• SOURCE INFORMATION

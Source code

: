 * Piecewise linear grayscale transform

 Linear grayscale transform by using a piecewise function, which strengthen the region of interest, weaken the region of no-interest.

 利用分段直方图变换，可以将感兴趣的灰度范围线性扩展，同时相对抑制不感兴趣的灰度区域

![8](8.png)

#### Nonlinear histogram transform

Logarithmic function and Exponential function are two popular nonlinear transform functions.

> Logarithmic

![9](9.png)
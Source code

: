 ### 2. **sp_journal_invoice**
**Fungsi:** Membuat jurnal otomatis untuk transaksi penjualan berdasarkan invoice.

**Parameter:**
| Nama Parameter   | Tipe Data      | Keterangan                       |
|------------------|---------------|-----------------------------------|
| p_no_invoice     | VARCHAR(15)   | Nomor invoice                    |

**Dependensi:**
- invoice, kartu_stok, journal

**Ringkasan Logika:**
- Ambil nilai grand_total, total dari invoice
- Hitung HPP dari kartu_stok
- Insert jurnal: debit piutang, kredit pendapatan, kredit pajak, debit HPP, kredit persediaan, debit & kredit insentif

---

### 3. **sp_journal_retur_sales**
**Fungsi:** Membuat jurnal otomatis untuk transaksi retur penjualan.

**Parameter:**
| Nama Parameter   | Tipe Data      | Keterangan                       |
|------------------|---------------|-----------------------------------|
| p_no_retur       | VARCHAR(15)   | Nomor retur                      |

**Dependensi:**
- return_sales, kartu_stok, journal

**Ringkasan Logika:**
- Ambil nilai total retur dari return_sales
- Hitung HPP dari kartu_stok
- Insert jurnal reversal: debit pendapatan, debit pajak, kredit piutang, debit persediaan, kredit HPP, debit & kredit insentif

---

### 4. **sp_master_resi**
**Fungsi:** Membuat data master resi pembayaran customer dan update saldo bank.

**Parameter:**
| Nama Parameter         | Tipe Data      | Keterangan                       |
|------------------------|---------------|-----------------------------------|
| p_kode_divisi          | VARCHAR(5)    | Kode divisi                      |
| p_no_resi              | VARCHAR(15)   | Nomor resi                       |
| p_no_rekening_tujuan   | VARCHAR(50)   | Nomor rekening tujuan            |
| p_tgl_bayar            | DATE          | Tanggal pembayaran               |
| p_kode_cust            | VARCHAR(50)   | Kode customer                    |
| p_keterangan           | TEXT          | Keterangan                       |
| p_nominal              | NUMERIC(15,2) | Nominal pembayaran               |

==

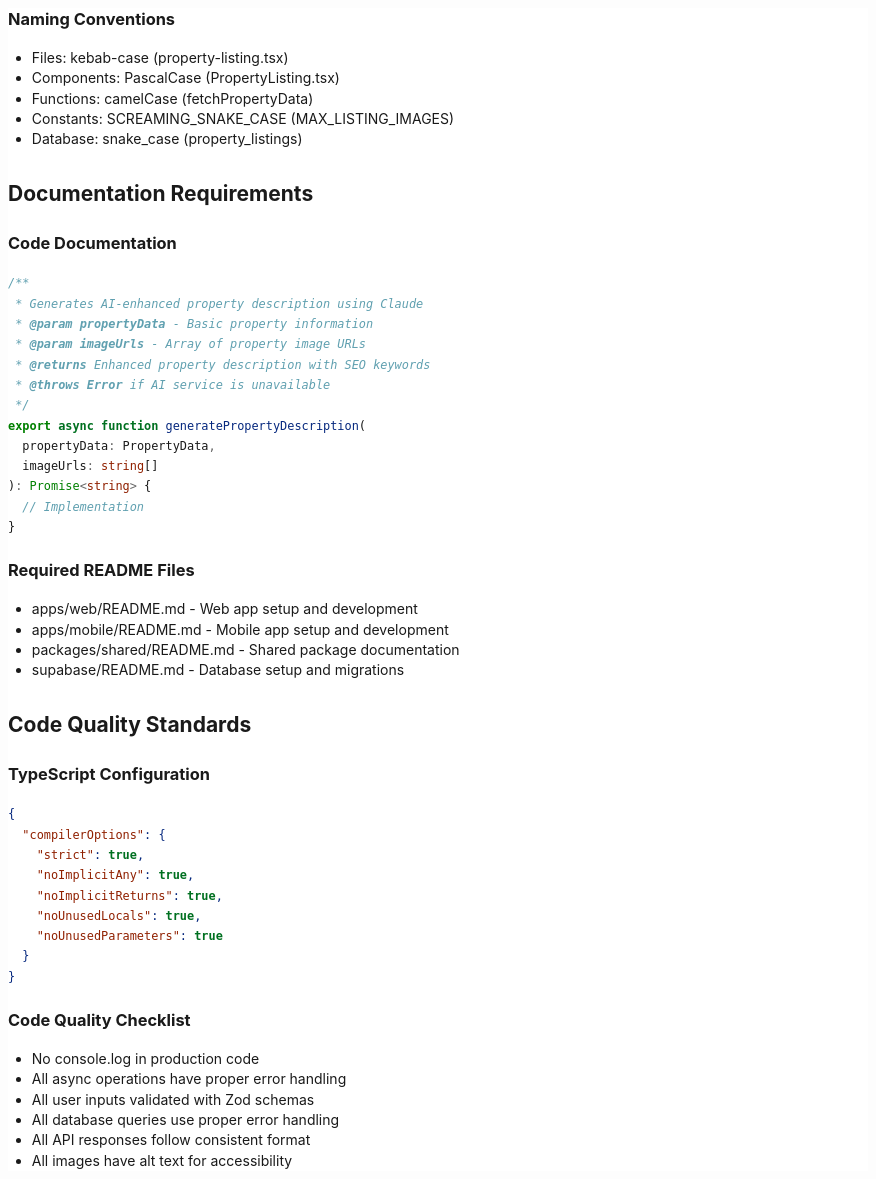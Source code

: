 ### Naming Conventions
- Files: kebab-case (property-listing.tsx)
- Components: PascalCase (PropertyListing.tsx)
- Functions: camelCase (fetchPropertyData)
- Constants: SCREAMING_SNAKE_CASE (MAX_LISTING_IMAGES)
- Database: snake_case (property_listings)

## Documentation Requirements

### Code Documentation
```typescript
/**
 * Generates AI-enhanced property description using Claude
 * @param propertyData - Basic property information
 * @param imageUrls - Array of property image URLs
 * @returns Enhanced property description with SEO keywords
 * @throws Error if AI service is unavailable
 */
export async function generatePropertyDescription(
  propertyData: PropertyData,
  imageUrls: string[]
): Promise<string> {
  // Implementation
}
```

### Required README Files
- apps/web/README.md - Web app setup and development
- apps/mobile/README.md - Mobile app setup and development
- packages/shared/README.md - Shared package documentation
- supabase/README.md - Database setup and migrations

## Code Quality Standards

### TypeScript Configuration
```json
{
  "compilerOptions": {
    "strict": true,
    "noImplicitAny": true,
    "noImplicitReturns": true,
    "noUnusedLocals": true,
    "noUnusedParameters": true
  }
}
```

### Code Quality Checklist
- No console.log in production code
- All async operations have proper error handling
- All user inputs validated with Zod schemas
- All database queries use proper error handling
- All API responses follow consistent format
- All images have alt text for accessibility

• TASK OBJECTIVE
From the entries, copy every line in which the word "nilai" occurs.

• SOLVED EXERCISE
- Ambil nilai grand_total, total dari invoice
- Ambil nilai total retur dari return_sales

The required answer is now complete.